*Exercise description*. Please write out all of the entries beneath this line exactly, skipping the pictures.

[Plain-text document sources]
- Opening Delimiter -
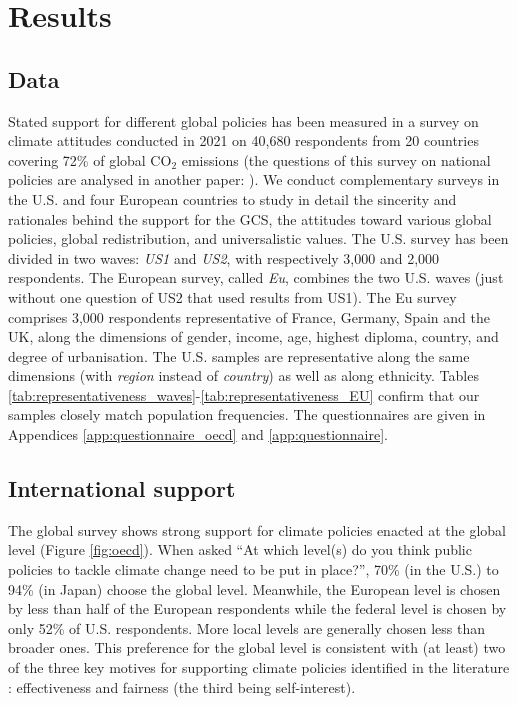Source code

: \section{Results}
\subsection{Data}
Stated support for different global policies has been measured in %
a survey on climate attitudes conducted in 2021 on 40,680 respondents from 20 countries covering 72\% of global CO$_\text{2}$ emissions (the questions of this survey on national policies are analysed in another paper: \citealp{dechezlepretre_fighting_2022}). We conduct complementary surveys in the U.S. and four European countries to study in detail the sincerity and rationales behind the support for the GCS, the attitudes toward various global policies, global redistribution, and universalistic values. The U.S. survey has been divided in two waves: \textit{US1} and \textit{US2}, with respectively 3,000 and 2,000 respondents. The European survey, called \textit{Eu}, combines the two U.S. waves (just without one question of US2 that used results from US1). The Eu survey comprises 3,000 respondents representative of France, Germany, Spain and the UK, along the dimensions of gender, income, age, highest diploma, country, and degree of urbanisation. The U.S. samples are representative along the same dimensions (with \textit{region} instead of \textit{country}) as well as along ethnicity. Tables \ref{tab:representativeness_waves}-\ref{tab:representativeness_EU} confirm that our samples closely match population frequencies. The questionnaires are given in Appendices \ref{app:questionnaire_oecd} and \ref{app:questionnaire}.

\subsection{International support}
The global survey shows strong support for climate policies enacted at the global level (Figure \ref{fig:oecd}). When asked ``At which level(s) do you think public policies to tackle climate change need to be put in place?'', 70\% (in the U.S.) to 94\% (in Japan) choose the global level. Meanwhile, the European level is chosen by less than half of the European respondents while the federal level is chosen by only 52\% of U.S. respondents. More local levels are generally chosen less than broader ones. This preference for the global level is consistent with (at least) two of the three key motives for supporting climate policies identified in the literature %
\citep{klenert_making_2018,douenne_yellow_2022,dechezlepretre_fighting_2022}: effectiveness and fairness (the third being self-interest). %

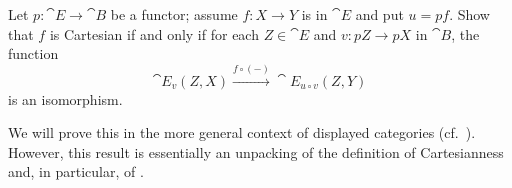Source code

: \begin{exercise}
Let \(p : \cat{E} \to \cat{B}\) be a functor; assume \(f : X \to Y\) is in \(\cat E\) and put \(u = p f\).
Show that \(f\) is Cartesian if and only if for each \(Z \in \cat{E}\) and \(v : p Z \to pX\) in \(\cat{B}\), the function
\begin{equation*}
\cat{E}_v(Z, X) \xrightarrow{f \circ (-)} \cat{E}_{u \circ v}(Z, Y)
\end{equation*}
is an isomorphism.
\end{exercise}

\begin{remark}
We will prove this in the more general context of displayed categories (cf.~\cite{lmcs:5252}).
However, this result is essentially an unpacking of the definition of Cartesianness and, in particular, of \cite[Definition~5.1]{lmcs:5252}.
\end{remark}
- Closing Delimiter -
*Expected answer*.
Source code

: \section{Results}
\subsection{Data}
Stated support for different global policies has been measured in %
a survey on climate attitudes conducted in 2021 on 40,680 respondents from 20 countries covering 72\% of global CO$_\text{2}$ emissions (the questions of this survey on national policies are analysed in another paper: \citealp{dechezlepretre_fighting_2022}). We conduct complementary surveys in the U.S. and four European countries to study in detail the sincerity and rationales behind the support for the GCS, the attitudes toward various global policies, global redistribution, and universalistic values. The U.S. survey has been divided in two waves: \textit{US1} and \textit{US2}, with respectively 3,000 and 2,000 respondents. The European survey, called \textit{Eu}, combines the two U.S. waves (just without one question of US2 that used results from US1). The Eu survey comprises 3,000 respondents representative of France, Germany, Spain and the UK, along the dimensions of gender, income, age, highest diploma, country, and degree of urbanisation. The U.S. samples are representative along the same dimensions (with \textit{region} instead of \textit{country}) as well as along ethnicity. Tables \ref{tab:representativeness_waves}-\ref{tab:representativeness_EU} confirm that our samples closely match population frequencies. The questionnaires are given in Appendices \ref{app:questionnaire_oecd} and \ref{app:questionnaire}.

\subsection{International support}
The global survey shows strong support for climate policies enacted at the global level (Figure \ref{fig:oecd}). When asked ``At which level(s) do you think public policies to tackle climate change need to be put in place?'', 70\% (in the U.S.) to 94\% (in Japan) choose the global level. Meanwhile, the European level is chosen by less than half of the European respondents while the federal level is chosen by only 52\% of U.S. respondents. More local levels are generally chosen less than broader ones. This preference for the global level is consistent with (at least) two of the three key motives for supporting climate policies identified in the literature %
\citep{klenert_making_2018,douenne_yellow_2022,dechezlepretre_fighting_2022}: effectiveness and fairness (the third being self-interest). %

Source code

: \begin{exercise}
Let \(p : \cat{E} \to \cat{B}\) be a functor; assume \(f : X \to Y\) is in \(\cat E\) and put \(u = p f\).
Show that \(f\) is Cartesian if and only if for each \(Z \in \cat{E}\) and \(v : p Z \to pX\) in \(\cat{B}\), the function
\begin{equation*}
\cat{E}_v(Z, X) \xrightarrow{f \circ (-)} \cat{E}_{u \circ v}(Z, Y)
\end{equation*}
is an isomorphism.
\end{exercise}

\begin{remark}
We will prove this in the more general context of displayed categories (cf.~\cite{lmcs:5252}).
However, this result is essentially an unpacking of the definition of Cartesianness and, in particular, of \cite[Definition~5.1]{lmcs:5252}.
\end{remark}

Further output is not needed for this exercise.